8 Fact is stranger than fiction
Sundance always features a strong documentary line-up — three-fifths of the new Oscar nominees, Strong Island, Last Men in Aleppo and Icarus, had their world premieres here last January. The crop at this year’s festival includes stories that are so incredible they sound made up. Take Tim Wardle’s Three Identical Strangers, about identical triplets who were separated at birth, only to stumble across one another at 19. That would be enough for most documentaries, but it’s just the tip of a sinister iceberg that becomes increasingly chilling as their adoptions are revealed to be far from the simple stories they first appeared.

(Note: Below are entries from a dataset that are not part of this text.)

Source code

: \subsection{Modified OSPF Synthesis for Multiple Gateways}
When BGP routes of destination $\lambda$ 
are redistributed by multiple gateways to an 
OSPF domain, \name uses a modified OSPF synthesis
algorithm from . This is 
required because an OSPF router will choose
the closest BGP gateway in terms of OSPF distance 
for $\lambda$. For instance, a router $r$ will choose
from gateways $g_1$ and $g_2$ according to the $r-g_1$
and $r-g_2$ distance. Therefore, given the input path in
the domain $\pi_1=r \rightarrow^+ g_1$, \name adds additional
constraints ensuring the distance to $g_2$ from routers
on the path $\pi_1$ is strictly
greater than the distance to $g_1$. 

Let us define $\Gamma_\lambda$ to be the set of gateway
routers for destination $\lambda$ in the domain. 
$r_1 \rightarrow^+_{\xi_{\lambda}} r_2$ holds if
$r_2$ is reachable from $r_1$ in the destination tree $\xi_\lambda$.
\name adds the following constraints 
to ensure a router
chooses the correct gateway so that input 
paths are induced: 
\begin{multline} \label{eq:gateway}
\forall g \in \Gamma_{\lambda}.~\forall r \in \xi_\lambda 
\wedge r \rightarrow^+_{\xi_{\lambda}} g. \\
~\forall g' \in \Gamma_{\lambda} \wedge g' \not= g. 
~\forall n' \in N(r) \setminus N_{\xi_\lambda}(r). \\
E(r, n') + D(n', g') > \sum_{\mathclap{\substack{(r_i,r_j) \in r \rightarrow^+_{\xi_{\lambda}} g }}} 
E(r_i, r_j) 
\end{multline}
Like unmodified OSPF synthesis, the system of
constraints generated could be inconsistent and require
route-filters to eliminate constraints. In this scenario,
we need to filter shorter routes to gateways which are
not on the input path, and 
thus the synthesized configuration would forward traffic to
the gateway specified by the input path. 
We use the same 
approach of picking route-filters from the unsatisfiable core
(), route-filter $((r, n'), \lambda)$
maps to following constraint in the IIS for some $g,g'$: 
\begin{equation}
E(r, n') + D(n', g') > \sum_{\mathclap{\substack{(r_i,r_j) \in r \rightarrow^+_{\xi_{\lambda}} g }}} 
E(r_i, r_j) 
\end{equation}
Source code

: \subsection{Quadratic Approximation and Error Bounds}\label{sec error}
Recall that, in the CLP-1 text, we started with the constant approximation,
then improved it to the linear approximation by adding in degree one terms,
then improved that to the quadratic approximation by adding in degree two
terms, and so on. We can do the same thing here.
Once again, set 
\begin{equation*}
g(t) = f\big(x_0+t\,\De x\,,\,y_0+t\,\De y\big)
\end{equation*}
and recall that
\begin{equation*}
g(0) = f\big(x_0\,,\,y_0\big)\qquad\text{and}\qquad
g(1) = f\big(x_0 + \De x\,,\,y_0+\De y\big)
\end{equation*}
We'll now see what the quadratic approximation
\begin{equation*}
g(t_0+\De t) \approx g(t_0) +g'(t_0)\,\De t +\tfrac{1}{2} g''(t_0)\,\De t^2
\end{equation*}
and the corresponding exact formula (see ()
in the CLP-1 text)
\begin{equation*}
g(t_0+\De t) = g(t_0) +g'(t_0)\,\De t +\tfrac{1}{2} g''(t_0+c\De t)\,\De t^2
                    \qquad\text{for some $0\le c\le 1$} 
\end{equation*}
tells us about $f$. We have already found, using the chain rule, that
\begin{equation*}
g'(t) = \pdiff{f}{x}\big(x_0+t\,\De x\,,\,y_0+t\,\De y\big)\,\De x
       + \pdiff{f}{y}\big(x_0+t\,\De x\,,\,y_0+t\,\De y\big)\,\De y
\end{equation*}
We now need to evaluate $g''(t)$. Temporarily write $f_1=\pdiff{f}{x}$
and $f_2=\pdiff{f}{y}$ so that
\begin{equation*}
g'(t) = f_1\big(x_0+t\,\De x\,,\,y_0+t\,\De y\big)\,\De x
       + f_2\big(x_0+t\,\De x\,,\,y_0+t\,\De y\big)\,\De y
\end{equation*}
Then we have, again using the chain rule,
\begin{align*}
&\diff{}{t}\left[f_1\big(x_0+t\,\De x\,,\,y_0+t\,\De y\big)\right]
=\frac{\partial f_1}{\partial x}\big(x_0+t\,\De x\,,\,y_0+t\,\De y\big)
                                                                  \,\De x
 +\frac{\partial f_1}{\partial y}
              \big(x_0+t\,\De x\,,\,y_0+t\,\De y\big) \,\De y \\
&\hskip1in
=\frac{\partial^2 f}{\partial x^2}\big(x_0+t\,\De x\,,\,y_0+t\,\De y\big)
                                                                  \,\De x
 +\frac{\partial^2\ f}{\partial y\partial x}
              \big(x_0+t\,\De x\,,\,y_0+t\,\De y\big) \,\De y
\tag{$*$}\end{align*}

9 Kelly Macdonald is puzzling
In Marc Turtletaub’s Puzzle, Kelly Macdonald puts in a strong performance as a housewife who begins to find independence after discovering . . . a love of jigsaws. Like many of the female-led films this year, the role is refreshingly cliché-free, showing the strength of Macdonald’s character despite outward appearances of fragility. When asked at the premiere if she was a natural at puzzles, the Scottish star said: “I’m really embarrassed to admit it didn’t even occur to me to do one before I started filming.” By the end of the shoot she was hooked, becoming “puzzle pen-pals” with a crew member. “We send each other pictures of the puzzles that we’ve done,” she said, quickly adding: “I don’t glue them together or anything . . . I’m not mad.”

10 Directing is dangerous
“Those people who are filmed, they are ready to get killed for religion. Me? I am ready to get killed for cinema — it’s my religion,” Talal Derki said of risking his life for his latest documentary, Of Fathers and Sons. The Syrian director gave up the safety of his home and family in Berlin to embed himself with a family of Islamist extremists in Syria for the film. He focuses on the family’s two sons, aged 13 and 12, painting a heartbreaking picture of radicalisation that begins almost at the cradle and is likely to end all too soon with a grave.